Yawning, too sleepy to keep my eyes open but not ready to say goodnight just yet, I murmured, “Hey, Kai?”

“Yes, Anya?”

“Thank you for calling.”

“I had to. You would have never called.”

“You don’t know that,” I halfheartedly protested.

“Yes, I do,” he argued. But his tone was gentle. Affectionate. “I know you don’t like asking for help.”

This was the principle of my life, wasn’t it?

To need other people as little as possible.

But was my inability to rely on others truly so glaring, so severe?

And was this the proof I’d been looking for, after all?

The behavior of a person in pain. A person who’d rather delete their own memories than ask for help.

But I didn’t want to think about that right now. What I wanted was for him to keep talking to me, keep making me feel better even if this feeling was superficial.

Clumsily, I maneuvered the conversation. “Do you have plans for tonight?”

“Oh, yeah. Grand plans, in fact,” he proclaimed. “I’m going to make dinner, vacuum the floors, and do the laundry. Might even fix myself a strong cup of tea in the process.”

“Okay, go easy now,” I teased him, loving that we had somehow grown into two people who could tease each other like that. “But seriously, why aren’t you going out with James and the others?”

“I don’t know,” he exhaled into the phone. “I’m just so tired of everything.”

“Of me?”

“No,” he said. “Not of you.”

Smiling into my pillow, I wondered how it was possible for a person to feel so many different emotions at once.

“You’re smiling now, aren’t you?” he asked.

“Maybe,” I chuckled.

“I like that,” he murmured, almost as if to himself. “I like thinking of you smiling.”

Biting the corner of my lip, restless suddenly, I turned on my back. “Do you think of me often, Kai?”

A tense, meaningful silence came between us, and just thinking of him tempted by me made my whole body flush. His touch, I imagined, and pressed the back of my hand over my mouth to suppress the sound that wanted to escape me.

Kai muttered something too—a curse, perhaps. Then with a sharp exhalation he added, “This is not a very friendly question, Anya.”

“Well, I did promise to be a terrible friend,” I said as a joke. But it didn’t sound like a joke. It sounded like a plea for irresponsibility.

“You also promised to make it easy for me,” he reminded me, his voice darker now, commanding.

Girlishly, selfishly, I asked, “Am I not making it easy?”

“I think we both know that you’re not,” he rasped.

Behaving myself, I hummed peaceably, “Alright. Make me a friendly question then.”

Several seconds slipped past us before he was able to speak again, and even then his voice sounded strained, his breath unsteady. “Did you have dinner?”

“Yeah,” I replied, clearing my own want from my throat. “I had some toast.”

“Again?”

“I know, I know.

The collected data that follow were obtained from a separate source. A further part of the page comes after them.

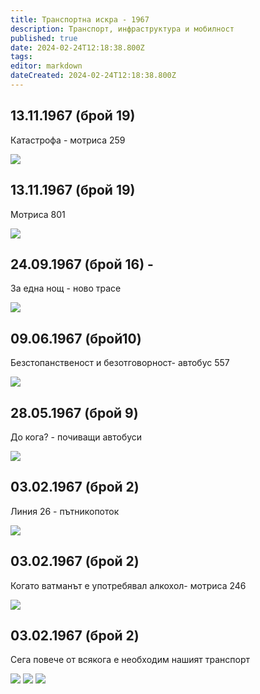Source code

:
 ```yaml
---
title: Транспортна искра - 1967
description: Транспорт, инфраструктура и мобилност
published: true
date: 2024-02-24T12:18:38.800Z
tags: 
editor: markdown
dateCreated: 2024-02-24T12:18:38.800Z
---
```



## 13.11.1967 (брой 19)
Катастрофа - мотриса 259

<img src="http://46.10.181.183:1518/trinmo/literature/vestnik-transportna-iskra/1967/1967.11.13-br19-3.jpg">

## 13.11.1967 (брой 19)
Мотриса 801

<img src="http://46.10.181.183:1518/trinmo/literature/vestnik-transportna-iskra/1967/1967.11.13-br19-1.jpg">

## 24.09.1967 (брой 16) - 
За една нощ - ново трасе

<img src="http://46.10.181.183:1518/trinmo/literature/vestnik-transportna-iskra/1967/1967.09.24-br16-1.jpg">

## 09.06.1967 (брой10)
Безстопанственост и безотговорност- автобус 557

<img src="http://46.10.181.183:1518/trinmo/literature/vestnik-transportna-iskra/1967/1967.07.09-br10-1.jpg">

## 28.05.1967 (брой 9)
До кога? - почиващи автобуси

<img src="http://46.10.181.183:1518/trinmo/literature/vestnik-transportna-iskra/1967/1967.06.28-br9.jpg">

## 03.02.1967 (брой 2)
Линия 26 - пътникопоток

<img src="http://46.10.181.183:1518/trinmo/literature/vestnik-transportna-iskra/1967/1967.02.03-br2-5.jpg">

## 03.02.1967 (брой 2)
Когато ватманът е употребявал алкохол- мотриса 246

<img src="http://46.10.181.183:1518/trinmo/literature/vestnik-transportna-iskra/1967/1967.02.03-br2-6.jpg">

## 03.02.1967 (брой 2)
Сега повече от всякога е необходим нашият транспорт


<img src="http://46.10.181.183:1518/trinmo/literature/vestnik-transportna-iskra/1967/1967.02.03-br2-1.jpg">
<img src="http://46.10.181.183:1518/trinmo/literature/vestnik-transportna-iskra/1967/1967.02.03-br2-2.jpg">
<img src="http://46.10.181.183:1518/trinmo/literature/vestnik-transportna-iskra/1967/1967.02.03-br2-3.jpg">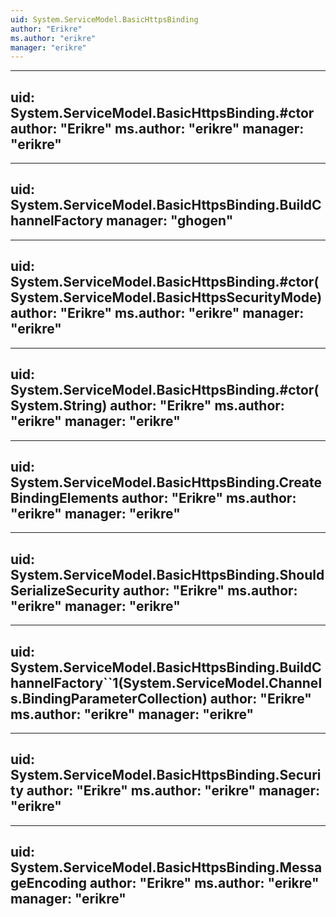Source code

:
 ```yaml
---
uid: System.ServiceModel.BasicHttpsBinding
author: "Erikre"
ms.author: "erikre"
manager: "erikre"
---
```


---
uid: System.ServiceModel.BasicHttpsBinding.#ctor
author: "Erikre"
ms.author: "erikre"
manager: "erikre"
---

---
uid: System.ServiceModel.BasicHttpsBinding.BuildChannelFactory
manager: "ghogen"
---

---
uid: System.ServiceModel.BasicHttpsBinding.#ctor(System.ServiceModel.BasicHttpsSecurityMode)
author: "Erikre"
ms.author: "erikre"
manager: "erikre"
---

---
uid: System.ServiceModel.BasicHttpsBinding.#ctor(System.String)
author: "Erikre"
ms.author: "erikre"
manager: "erikre"
---

---
uid: System.ServiceModel.BasicHttpsBinding.CreateBindingElements
author: "Erikre"
ms.author: "erikre"
manager: "erikre"
---

---
uid: System.ServiceModel.BasicHttpsBinding.ShouldSerializeSecurity
author: "Erikre"
ms.author: "erikre"
manager: "erikre"
---

---
uid: System.ServiceModel.BasicHttpsBinding.BuildChannelFactory``1(System.ServiceModel.Channels.BindingParameterCollection)
author: "Erikre"
ms.author: "erikre"
manager: "erikre"
---

---
uid: System.ServiceModel.BasicHttpsBinding.Security
author: "Erikre"
ms.author: "erikre"
manager: "erikre"
---

---
uid: System.ServiceModel.BasicHttpsBinding.MessageEncoding
author: "Erikre"
ms.author: "erikre"
manager: "erikre"
---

I need to go to the store.”

Another pause, another indecipherable process of thought. Then, “Get dressed.”

Something stirred in my chest, a rush of wakefulness stealing over me. “What? Why?”

“I’m taking you out for a proper meal,” he decided, and that was the Kai I knew from work. The confident, charming, slightly dominant side of him. The side I liked to conjure in my most private moments.

“You don’t have to do that,” I reassured him.

Crackle of activity, the sound of his steps on the hardwood floor. “Good thing I want to then.”